Graças a essas providências, não houve problema de continuidade quando ele morreu, em abril de 1986. O Liberal continuou a crescer, principalmente pela via da modernização industrial, e pela incompetência dos seus concorrentes (o que já fora decisivo quando Romulo, assumindo o mais fraco dos jornais diários, colocou-o no topo do ranking cinco anos depois). Mas em vez de complementar essa ousadia em investimentos em capital fixo com aplicações em material humano e em consistência administrativa, o jornal passou a usar seu incontestável poder de pressão para extrair receitas crescentes do poder público, em especial do governo do estado.


A fórmula que garantiu uma expansão constante da empresa em meio a tantas crises ao redor revela mais uma vez a sua fragilidade: as poderosas e impressionantes Organizações Romulo Maiorana se tornaram patologicamente dependentes de verbas públicas de publicidade e assemelhadas, em grandes doses.
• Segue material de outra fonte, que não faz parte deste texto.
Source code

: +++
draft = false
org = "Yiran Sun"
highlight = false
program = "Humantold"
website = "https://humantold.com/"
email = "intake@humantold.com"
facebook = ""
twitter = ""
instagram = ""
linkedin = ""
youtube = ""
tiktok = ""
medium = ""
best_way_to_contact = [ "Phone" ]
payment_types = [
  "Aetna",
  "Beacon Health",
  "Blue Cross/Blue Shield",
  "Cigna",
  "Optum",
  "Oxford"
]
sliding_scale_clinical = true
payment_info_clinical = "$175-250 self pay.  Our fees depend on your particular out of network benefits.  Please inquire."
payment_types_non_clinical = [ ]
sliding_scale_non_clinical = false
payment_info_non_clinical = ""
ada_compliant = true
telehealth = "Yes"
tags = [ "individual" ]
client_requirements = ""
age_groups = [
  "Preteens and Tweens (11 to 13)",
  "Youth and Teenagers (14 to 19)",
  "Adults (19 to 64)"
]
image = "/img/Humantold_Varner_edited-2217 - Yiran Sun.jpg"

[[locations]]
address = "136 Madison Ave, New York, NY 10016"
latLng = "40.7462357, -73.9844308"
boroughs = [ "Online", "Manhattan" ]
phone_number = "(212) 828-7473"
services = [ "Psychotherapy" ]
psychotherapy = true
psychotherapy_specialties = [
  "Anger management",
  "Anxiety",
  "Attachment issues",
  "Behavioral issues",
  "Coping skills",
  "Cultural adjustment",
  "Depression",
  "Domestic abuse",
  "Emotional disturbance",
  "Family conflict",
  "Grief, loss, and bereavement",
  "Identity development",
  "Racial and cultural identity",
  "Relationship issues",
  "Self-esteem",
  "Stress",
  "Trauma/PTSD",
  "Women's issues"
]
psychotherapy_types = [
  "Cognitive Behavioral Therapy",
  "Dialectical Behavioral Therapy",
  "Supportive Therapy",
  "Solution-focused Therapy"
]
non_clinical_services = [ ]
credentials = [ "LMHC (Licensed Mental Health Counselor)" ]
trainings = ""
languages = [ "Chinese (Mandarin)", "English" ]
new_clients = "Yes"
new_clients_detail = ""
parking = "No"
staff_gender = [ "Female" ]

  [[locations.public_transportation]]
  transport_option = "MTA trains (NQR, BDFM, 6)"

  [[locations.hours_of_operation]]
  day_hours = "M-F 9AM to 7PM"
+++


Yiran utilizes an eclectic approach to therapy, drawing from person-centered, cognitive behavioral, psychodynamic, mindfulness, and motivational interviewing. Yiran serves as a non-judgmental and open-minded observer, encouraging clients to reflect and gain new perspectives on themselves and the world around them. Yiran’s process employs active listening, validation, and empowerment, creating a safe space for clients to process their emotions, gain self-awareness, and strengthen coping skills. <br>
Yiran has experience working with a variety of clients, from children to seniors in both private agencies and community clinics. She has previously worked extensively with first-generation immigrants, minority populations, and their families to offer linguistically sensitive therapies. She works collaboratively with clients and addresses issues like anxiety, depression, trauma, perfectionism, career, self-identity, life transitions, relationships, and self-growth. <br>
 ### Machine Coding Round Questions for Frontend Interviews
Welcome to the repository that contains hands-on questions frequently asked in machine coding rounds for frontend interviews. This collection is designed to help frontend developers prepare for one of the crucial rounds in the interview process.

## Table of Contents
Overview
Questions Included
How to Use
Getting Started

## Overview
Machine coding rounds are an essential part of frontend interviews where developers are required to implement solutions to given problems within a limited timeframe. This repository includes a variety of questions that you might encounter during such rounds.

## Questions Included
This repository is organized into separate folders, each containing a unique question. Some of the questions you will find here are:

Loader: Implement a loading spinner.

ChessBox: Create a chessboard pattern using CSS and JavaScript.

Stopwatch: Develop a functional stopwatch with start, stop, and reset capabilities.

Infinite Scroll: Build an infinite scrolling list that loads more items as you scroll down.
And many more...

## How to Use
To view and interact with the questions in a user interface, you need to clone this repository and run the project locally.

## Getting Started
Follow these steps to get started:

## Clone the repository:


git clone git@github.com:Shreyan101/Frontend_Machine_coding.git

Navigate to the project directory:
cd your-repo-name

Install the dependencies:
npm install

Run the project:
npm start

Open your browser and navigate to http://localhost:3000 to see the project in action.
Essa dependência já se manifestara quando Jader Barbalho assumiu pela segunda vez o governo do Pará, em 1991. Depois de sofrer uma campanha sistemática e agressiva, tentou retaliar os Maiorana, que o boicotavam, fechando o caixa do tesouro. Mas, aos poucos, acabou cedendo às exigências. Pragmaticamente falando, não tinha escolha: qual a outra alternativa, num mercado de virtual monopólio, como o da imprensa paraense naquela época (98% dos leitores de jornal liam O Liberal, dizia a propaganda, que, já então, talvez fosse mesmo enganosa, mas ninguém conferiu)? O império Maiorana ganhou essa batalha, depois de perder a guerra eleitoral.


Manipulação de informações


O segundo momento se apresentou quando Edmilson Rodrigues, então no PT, assumiu a prefeitura de Belém pela primeira vez, em 1997. Ele tentou seguir o caminho de ataque de Jader Barbalho, mas acabou retornando pelo mesmo caminho de composição: provavelmente concedeu ao império ainda mais verba do que seu antecessor, Hélio Gueiros, que era um aliado, mas deixou cascas de banana na rota de saída do Palácio Antônio Lemos (que o novo alcaide precisou recolher, a peso de ouro).


Nos três entreveros seguintes – com a Rede/Celpa, o Banco da Amazônia e a Companhia Vale do Rio Doce, três das mais poderosas empresas em atuação no Estado – os Maiorana também se saíram bem. A CVRD, que chegou a contestar judicialmente a cobrança de um título supostamente não pago (sem o endosso do emitente) apresentado em nome de Delta Publicidade. A Vale replicou com uma ação de indenização, algo inédito nos anais do grupo Liberal, recuou, fez acordo, voltou a despejar publicidade nos veículos e nunca mais tocou nas demandas em juízo, que dormem a sono solto na 8ª e na 18ª varas cíveis de Belém.


Reforçados pela sensação de onipotência extraída desses episódios, os Maiorana podem se sentir acima do bem e do mal, tudo – digamos assim – podendo. Calafetaram as rachaduras, pintaram as manchas, amarraram os locais soltos e colocaram sua fé numa impressora alemã de última geração, comprada por 10 milhões de euros sem a necessidade de aval. ‘Preparado’, o espelho jamais revelaria a nudez do rei. Ele seria o rei da cocada preta, não o da quitanda, como querem os maledicentes e invejosos.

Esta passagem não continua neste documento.